Uploaded image for project: 'Beam'
  1. Beam
  2. BEAM-10382

Python SDK should set merge status to "ALREADY_MERGED"

Details

    • Improvement
    • Status: Open
    • P3
    • Resolution: Unresolved
    • 2.20.0, 2.22.0
    • None
    • sdk-py-core
    • Direct Runner and Dataflow

    Description

      I tried this with Apache Beam 2.20 and 2.22

      1) What I want to achieve:

      I have a pipeline that is reading from Google Pub/Sub. The messages have user and product information. In the end, I need to analyse the data so I can know, for each user's session, how many products of each type there are.

      2) What I did:

      The first thing I do in my pipeline is a "Group by Key", using the user as a key and using "beam.WindowInto(beam.window.Sessions(15))" as windows.
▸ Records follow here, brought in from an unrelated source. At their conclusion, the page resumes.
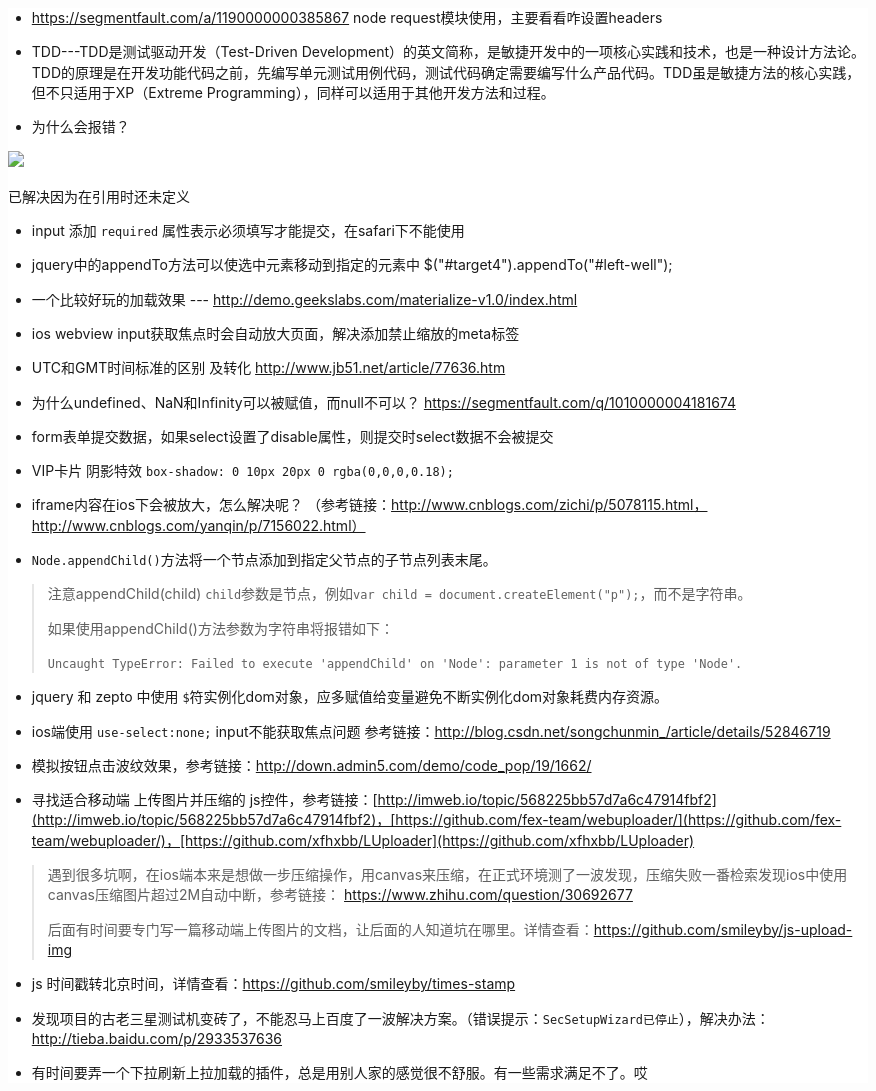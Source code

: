 * https://segmentfault.com/a/1190000000385867 node request模块使用，主要看看咋设置headers

* TDD---TDD是测试驱动开发（Test-Driven Development）的英文简称，是敏捷开发中的一项核心实践和技术，也是一种设计方法论。TDD的原理是在开发功能代码之前，先编写单元测试用例代码，测试代码确定需要编写什么产品代码。TDD虽是敏捷方法的核心实践，但不只适用于XP（Extreme Programming），同样可以适用于其他开发方法和过程。

* 为什么会报错？

![](http://oqpmmru7y.bkt.clouddn.com/QQ%E6%88%AA%E5%9B%BE20170816184026.png)

已解决因为在引用时还未定义

* input 添加 `required` 属性表示必须填写才能提交，在safari下不能使用

* jquery中的appendTo方法可以使选中元素移动到指定的元素中  $("#target4").appendTo("#left-well"); 

* 一个比较好玩的加载效果 --- http://demo.geekslabs.com/materialize-v1.0/index.html 

* ios webview input获取焦点时会自动放大页面，解决添加禁止缩放的meta标签

* UTC和GMT时间标准的区别 及转化 http://www.jb51.net/article/77636.htm

* 为什么undefined、NaN和Infinity可以被赋值，而null不可以？ https://segmentfault.com/q/1010000004181674

* form表单提交数据，如果select设置了disable属性，则提交时select数据不会被提交

* VIP卡片 阴影特效 `box-shadow: 0 10px 20px 0 rgba(0,0,0,0.18);`

* iframe内容在ios下会被放大，怎么解决呢？ （参考链接：http://www.cnblogs.com/zichi/p/5078115.html，http://www.cnblogs.com/yanqin/p/7156022.html）

* `Node.appendChild()`方法将一个节点添加到指定父节点的子节点列表末尾。
> 注意appendChild(child) `child`参数是节点，例如`var child = document.createElement("p");`，而不是字符串。
>
> 如果使用appendChild()方法参数为字符串将报错如下：
> 
> `Uncaught TypeError: Failed to execute 'appendChild' on 'Node': parameter 1 is not of type 'Node'.`

* jquery 和 zepto 中使用 `$`符实例化dom对象，应多赋值给变量避免不断实例化dom对象耗费内存资源。

* ios端使用 `use-select:none;` input不能获取焦点问题 参考链接：http://blog.csdn.net/songchunmin_/article/details/52846719

* 模拟按钮点击波纹效果，参考链接：http://down.admin5.com/demo/code_pop/19/1662/

* 寻找适合移动端 上传图片并压缩的 js控件，参考链接：[http://imweb.io/topic/568225bb57d7a6c47914fbf2](http://imweb.io/topic/568225bb57d7a6c47914fbf2)，[https://github.com/fex-team/webuploader/](https://github.com/fex-team/webuploader/)，[https://github.com/xfhxbb/LUploader](https://github.com/xfhxbb/LUploader)

> 遇到很多坑啊，在ios端本来是想做一步压缩操作，用canvas来压缩，在正式环境测了一波发现，压缩失败一番检索发现ios中使用canvas压缩图片超过2M自动中断，参考链接： https://www.zhihu.com/question/30692677
>
> 后面有时间要专门写一篇移动端上传图片的文档，让后面的人知道坑在哪里。详情查看：https://github.com/smileyby/js-upload-img

* js 时间戳转北京时间，详情查看：https://github.com/smileyby/times-stamp

* 发现项目的古老三星测试机变砖了，不能忍马上百度了一波解决方案。（错误提示：`SecSetupWizard已停止`），解决办法：http://tieba.baidu.com/p/2933537636

* 有时间要弄一个下拉刷新上拉加载的插件，总是用别人家的感觉很不舒服。有一些需求满足不了。哎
Then, as I need to aggregate over products for each user/session, I do another "Group by Key", this time with the product as key.

      3) What I expect to happen:

      With the first "Group by key", the pipeline creates a different window for each user/session combination. So, for the second "Group by key", I expect that it doesn't
      mix elements that come from different windows.

      4) What actually happens:

      If the messages are at least 1 second apart from each other, the pipeline works as I expect.
      However, if I publish all the messages at the same time, all the sessions and users get mixed.

      Here https://github.com/Oscar-Rod/apache-beam-testing you have a complete working example.

      To publish the messages I do the following:

       

      def generate_message(user, products):
       return json.dumps({"user": user, "products": products,}).encode("utf-8")
      
      messages = [
       generate_message("user_1", [{"id": "prod_1", "quantity": 1,}]),
       generate_message("user_1", [{"id": "prod_1", "quantity": 1,}]),
       generate_message("user_1", [{"id": "prod_1", "quantity": 1,}]),
       generate_message("user_2", [{"id": "prod_1", "quantity": 2,}]),
       generate_message("user_2", [{"id": "prod_1", "quantity": 2,}]),
       generate_message("user_2", [{"id": "prod_1", "quantity": 2,}]),
       generate_message("user_3", [{"id": "prod_1", "quantity": 3,}]),
       generate_message("user_3", [{"id": "prod_1", "quantity": 3,}]),
       generate_message("user_3", [{"id": "prod_1", "quantity": 3,}]),
      ]
      for message in messages:
       publisher.publish(topic_path, data=message)
       # time.sleep(1)
      

       

      This will publish 9 messages. As the sessions are configured with a length of 15 seconds, it should create one session for each user. In the end, the user 1 should have 3 "prod_1", the user 2 should have 6 "prod_1" and the user 3 should have 9 "prod_1".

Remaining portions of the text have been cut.